Second that Emotion

There can be a level of autism in people with Huntington’s as the brain’s more complex functions begin to erode. I see it with Nick in conversation as he vaguely recognizes that some response is required and he tried to offer an appropriate comment. 

For a long time when he was living up north and appeared fairly well in many respects (and to the point that I often forgot about the illness), he would infuriate me on the phone; we’d be talking as normal and I’d tell him something funny or sad but it was as if he couldn’t always tell which was which.

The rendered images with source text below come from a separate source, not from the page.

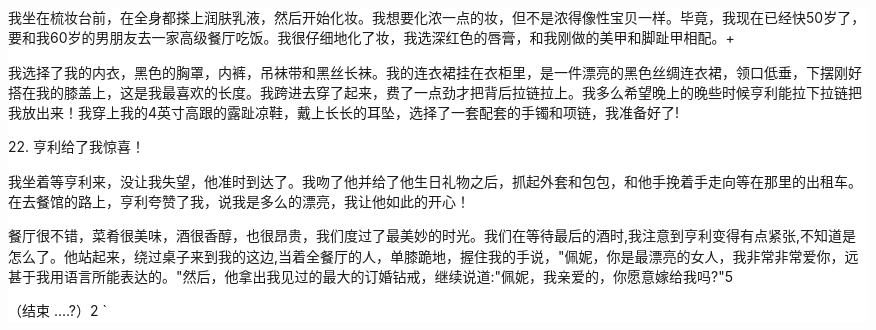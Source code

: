 


我坐在梳妆台前，在全身都搽上润肤乳液，然后开始化妆。我想要化浓一点的妆，但不是浓得像性宝贝一样。毕竟，我现在已经快50岁了，要和我60岁的男朋友去一家高级餐厅吃饭。我很仔细地化了妆，我选深红色的唇膏，和我刚做的美甲和脚趾甲相配。+



我选择了我的内衣，黑色的胸罩，内裤，吊袜带和黑丝长袜。我的连衣裙挂在衣柜里，是一件漂亮的黑色丝绸连衣裙，领口低垂，下摆刚好搭在我的膝盖上，这是我最喜欢的长度。我跨进去穿了起来，费了一点劲才把背后拉链拉上。我多么希望晚上的晚些时候亨利能拉下拉链把我放出来！我穿上我的4英寸高跟的露趾凉鞋，戴上长长的耳坠，选择了一套配套的手镯和项链，我准备好了!



22. 亨利给了我惊喜！





我坐着等亨利来，没让我失望，他准时到达了。我吻了他并给了他生日礼物之后，抓起外套和包包，和他手挽着手走向等在那里的出租车。在去餐馆的路上，亨利夸赞了我，说我是多么的漂亮，我让他如此的开心！



餐厅很不错，菜肴很美味，酒很香醇，也很昂贵，我们度过了最美妙的时光。我们在等待最后的酒时,我注意到亨利变得有点紧张,不知道是怎么了。他站起来，绕过桌子来到我的这边,当着全餐厅的人，单膝跪地，握住我的手说，"佩妮，你是最漂亮的女人，我非常非常爱你，远甚于我用语言所能表达的。"然后，他拿出我见过的最大的订婚钻戒，继续说道:"佩妮，我亲爱的，你愿意嫁给我吗?"5



（结束 ....?）2  `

HOW Funny” he’d reply, or “HOW interesting” – sometimes interchangeably, as if at random. I felt maddened by his pat response. We had been friends and confidantes for so long and this reaction seemed so insensitive, like he wasn’t really paying attention. Now I realize it was the encroaching effects of the disease, slowly stealing his emotional capabilities and empathy.
One time I had to tell him that someone we had both known since primary school had died suddenly, leaving two young children, and I was feeling very shocked and upset. I thought Nick would understand but he listened and then said,
HOW funny. Guess where I went for lunch today? 

These days I don’t look to him for an empathetic response – if it suddenly comes along, that’s great, but I don’t expect it. His world is shrinking around him and the thing that seems to dominate emotionally is where and when he is going to get his next drink.  
It’s not that he’s a lost cause; he can still be thoughtful and sensitive and make sweet gestures; he was determined to buy people Christmas presents, for instance (with a bit of help actually getting to the shops and paying for things) and he clearly loves us, his children and his cats.

But it’s hard to tell what he is actually feeling, and perhaps that is a mercy too – that as the illness gets worse and even eating, swallowing, sitting in a chair become Herculean tasks, the brain shuts down its emotional responses to concentrate on the important job of just surviving.